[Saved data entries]
+++++

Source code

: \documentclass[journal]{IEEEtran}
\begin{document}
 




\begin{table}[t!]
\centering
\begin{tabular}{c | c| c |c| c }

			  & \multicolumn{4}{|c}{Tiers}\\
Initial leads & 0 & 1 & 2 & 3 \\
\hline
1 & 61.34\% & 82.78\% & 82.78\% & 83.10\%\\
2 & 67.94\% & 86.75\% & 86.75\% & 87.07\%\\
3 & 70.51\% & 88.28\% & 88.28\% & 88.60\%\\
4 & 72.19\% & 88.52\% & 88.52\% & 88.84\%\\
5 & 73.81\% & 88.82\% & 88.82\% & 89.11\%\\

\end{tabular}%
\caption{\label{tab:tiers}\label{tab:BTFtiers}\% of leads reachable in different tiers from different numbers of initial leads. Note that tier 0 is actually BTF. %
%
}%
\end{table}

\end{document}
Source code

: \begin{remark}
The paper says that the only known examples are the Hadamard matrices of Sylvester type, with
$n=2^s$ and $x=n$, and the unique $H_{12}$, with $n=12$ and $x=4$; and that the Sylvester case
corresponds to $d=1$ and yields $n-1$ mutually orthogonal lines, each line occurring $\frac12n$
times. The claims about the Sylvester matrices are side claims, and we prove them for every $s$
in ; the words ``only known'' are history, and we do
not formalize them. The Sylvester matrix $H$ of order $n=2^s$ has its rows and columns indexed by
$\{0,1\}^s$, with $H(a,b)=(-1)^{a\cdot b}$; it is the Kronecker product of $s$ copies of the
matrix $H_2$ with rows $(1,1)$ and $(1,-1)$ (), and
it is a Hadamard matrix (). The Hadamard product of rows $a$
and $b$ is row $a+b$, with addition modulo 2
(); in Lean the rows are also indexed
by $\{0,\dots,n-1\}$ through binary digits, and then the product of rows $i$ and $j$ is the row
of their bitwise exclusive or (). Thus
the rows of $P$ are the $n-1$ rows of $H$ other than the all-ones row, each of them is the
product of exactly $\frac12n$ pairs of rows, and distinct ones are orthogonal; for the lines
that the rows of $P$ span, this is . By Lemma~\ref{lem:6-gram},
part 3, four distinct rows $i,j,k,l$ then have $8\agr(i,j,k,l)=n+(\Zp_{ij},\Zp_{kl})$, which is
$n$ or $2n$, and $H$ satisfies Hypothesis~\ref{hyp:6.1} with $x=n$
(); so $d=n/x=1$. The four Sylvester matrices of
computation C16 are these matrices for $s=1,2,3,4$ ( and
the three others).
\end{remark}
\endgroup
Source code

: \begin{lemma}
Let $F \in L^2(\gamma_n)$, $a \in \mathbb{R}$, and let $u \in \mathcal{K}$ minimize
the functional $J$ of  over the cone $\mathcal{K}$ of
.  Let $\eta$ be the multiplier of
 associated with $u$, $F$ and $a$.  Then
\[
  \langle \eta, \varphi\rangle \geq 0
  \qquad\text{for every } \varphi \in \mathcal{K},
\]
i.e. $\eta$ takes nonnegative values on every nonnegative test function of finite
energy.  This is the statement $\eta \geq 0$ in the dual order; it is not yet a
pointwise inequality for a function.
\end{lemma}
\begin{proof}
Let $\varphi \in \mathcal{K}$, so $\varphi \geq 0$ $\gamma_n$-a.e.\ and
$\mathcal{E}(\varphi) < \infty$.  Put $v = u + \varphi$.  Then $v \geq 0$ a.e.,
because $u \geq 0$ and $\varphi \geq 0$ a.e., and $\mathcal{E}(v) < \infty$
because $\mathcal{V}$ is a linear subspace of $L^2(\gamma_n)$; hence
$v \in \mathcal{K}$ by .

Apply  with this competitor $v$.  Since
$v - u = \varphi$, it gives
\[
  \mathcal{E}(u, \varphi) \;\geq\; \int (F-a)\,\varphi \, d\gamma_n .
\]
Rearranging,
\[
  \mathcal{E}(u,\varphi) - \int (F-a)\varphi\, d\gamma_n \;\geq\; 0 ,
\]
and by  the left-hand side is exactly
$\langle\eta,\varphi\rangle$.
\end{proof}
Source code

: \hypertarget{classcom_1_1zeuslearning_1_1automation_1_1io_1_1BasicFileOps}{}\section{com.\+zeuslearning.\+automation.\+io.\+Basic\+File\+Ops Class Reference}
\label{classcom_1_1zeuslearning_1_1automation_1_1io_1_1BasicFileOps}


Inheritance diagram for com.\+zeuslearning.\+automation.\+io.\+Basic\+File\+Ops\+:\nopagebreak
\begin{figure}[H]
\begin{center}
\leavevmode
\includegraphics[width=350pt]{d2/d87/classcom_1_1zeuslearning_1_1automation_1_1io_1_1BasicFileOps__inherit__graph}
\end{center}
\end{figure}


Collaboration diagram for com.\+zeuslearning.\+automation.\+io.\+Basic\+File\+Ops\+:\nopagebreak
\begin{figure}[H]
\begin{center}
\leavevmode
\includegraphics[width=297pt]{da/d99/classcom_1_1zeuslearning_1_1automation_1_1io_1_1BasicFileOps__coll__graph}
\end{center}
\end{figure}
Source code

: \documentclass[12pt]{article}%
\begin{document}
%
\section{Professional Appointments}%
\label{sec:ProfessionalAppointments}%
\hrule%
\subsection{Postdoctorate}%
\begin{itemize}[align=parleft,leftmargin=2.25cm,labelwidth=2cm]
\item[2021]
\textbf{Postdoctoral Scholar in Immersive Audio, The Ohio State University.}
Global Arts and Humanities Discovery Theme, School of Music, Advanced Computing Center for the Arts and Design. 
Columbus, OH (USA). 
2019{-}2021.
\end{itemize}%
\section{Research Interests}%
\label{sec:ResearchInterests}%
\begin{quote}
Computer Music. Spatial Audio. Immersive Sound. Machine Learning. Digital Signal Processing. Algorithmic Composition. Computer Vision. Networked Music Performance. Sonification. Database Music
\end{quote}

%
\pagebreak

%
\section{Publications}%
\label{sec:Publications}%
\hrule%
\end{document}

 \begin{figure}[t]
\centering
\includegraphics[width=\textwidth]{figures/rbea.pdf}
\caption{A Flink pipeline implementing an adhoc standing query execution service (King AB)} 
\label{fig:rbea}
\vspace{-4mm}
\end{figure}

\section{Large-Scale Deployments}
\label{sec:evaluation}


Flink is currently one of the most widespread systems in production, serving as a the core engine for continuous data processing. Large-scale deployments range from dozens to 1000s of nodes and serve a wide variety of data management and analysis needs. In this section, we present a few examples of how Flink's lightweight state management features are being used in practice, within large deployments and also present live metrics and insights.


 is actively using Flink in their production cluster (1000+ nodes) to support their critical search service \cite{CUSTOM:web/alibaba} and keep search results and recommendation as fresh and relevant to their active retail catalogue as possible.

+++++

Search the records for the word "itemize". Copy every line that has it.

■ Response box ■
\begin{itemize}[align=parleft,leftmargin=2.25cm,labelwidth=2cm]
\end{itemize}%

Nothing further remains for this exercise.